● **Problem requirements**: What lines in the data hold the string "nieuwe"? Show them.

● **Data records**:
========

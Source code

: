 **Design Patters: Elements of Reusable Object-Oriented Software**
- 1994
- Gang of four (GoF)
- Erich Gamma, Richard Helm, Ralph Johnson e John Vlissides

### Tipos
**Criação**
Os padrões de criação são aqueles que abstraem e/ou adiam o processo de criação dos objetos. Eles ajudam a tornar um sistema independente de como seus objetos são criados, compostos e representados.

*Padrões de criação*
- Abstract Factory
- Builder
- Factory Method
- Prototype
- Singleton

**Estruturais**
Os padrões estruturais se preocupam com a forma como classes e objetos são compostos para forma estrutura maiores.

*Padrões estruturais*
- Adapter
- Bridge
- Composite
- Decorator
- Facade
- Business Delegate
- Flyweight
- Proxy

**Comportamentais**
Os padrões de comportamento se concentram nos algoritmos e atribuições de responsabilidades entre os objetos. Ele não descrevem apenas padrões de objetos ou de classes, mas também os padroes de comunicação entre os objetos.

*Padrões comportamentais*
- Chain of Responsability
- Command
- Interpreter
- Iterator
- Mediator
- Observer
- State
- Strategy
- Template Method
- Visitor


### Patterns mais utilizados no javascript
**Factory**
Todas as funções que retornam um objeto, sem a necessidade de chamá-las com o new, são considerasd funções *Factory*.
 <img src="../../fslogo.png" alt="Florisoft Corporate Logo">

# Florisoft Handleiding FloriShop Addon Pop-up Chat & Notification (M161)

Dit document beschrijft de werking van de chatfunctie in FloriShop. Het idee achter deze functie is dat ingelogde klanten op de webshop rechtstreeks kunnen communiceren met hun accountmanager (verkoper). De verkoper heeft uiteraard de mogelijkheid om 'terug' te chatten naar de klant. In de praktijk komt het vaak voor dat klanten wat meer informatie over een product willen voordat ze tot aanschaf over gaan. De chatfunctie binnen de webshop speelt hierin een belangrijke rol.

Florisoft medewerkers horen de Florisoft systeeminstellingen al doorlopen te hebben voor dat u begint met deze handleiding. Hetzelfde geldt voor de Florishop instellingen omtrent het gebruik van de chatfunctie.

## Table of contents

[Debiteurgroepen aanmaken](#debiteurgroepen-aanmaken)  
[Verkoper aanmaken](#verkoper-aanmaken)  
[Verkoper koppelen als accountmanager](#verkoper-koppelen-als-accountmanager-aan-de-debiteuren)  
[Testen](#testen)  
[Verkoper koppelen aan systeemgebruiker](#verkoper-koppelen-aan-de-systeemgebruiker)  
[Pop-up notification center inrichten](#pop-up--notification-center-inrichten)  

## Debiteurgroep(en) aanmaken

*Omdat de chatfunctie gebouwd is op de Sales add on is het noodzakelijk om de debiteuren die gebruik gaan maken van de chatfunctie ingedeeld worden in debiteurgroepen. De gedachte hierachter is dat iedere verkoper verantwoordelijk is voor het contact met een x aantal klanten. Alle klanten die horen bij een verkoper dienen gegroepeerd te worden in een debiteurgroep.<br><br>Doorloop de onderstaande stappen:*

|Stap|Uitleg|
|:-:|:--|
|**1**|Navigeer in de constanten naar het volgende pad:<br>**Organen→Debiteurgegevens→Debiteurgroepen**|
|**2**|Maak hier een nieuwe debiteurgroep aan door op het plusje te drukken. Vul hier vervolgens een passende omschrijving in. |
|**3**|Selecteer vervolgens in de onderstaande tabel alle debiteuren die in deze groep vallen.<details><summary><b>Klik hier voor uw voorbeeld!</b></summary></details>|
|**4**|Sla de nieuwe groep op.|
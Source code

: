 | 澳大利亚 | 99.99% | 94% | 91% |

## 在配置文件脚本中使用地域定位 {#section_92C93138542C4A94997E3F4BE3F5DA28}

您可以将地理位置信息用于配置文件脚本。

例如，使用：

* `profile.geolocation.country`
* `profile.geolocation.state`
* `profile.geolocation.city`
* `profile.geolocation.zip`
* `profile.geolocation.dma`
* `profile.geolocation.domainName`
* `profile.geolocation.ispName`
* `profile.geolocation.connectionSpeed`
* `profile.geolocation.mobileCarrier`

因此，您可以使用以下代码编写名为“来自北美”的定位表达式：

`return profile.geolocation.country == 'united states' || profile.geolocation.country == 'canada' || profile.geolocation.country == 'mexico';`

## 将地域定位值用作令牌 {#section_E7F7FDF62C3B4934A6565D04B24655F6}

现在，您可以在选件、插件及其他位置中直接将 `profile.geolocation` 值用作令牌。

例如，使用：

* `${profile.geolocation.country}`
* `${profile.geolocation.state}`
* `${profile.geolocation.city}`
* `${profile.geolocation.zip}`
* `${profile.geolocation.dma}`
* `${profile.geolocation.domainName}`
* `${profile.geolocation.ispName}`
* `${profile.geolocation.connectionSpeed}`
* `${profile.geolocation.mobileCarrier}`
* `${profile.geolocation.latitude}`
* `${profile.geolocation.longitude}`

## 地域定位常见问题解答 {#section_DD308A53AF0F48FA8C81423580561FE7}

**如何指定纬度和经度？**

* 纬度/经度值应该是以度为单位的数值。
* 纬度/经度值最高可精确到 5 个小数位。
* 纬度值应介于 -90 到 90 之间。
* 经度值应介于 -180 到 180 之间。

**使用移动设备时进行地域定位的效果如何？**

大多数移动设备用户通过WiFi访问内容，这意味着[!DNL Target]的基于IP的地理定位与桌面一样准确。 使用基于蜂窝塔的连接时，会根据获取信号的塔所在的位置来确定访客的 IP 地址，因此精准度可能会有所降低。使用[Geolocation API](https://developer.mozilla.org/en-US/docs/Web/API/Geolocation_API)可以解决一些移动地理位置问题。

========

● **Exercise response**:
|**2**|Maak hier een nieuwe debiteurgroep aan door op het plusje te drukken. Vul hier vervolgens een passende omschrijving in. |
|**4**|Sla de nieuwe groep op.|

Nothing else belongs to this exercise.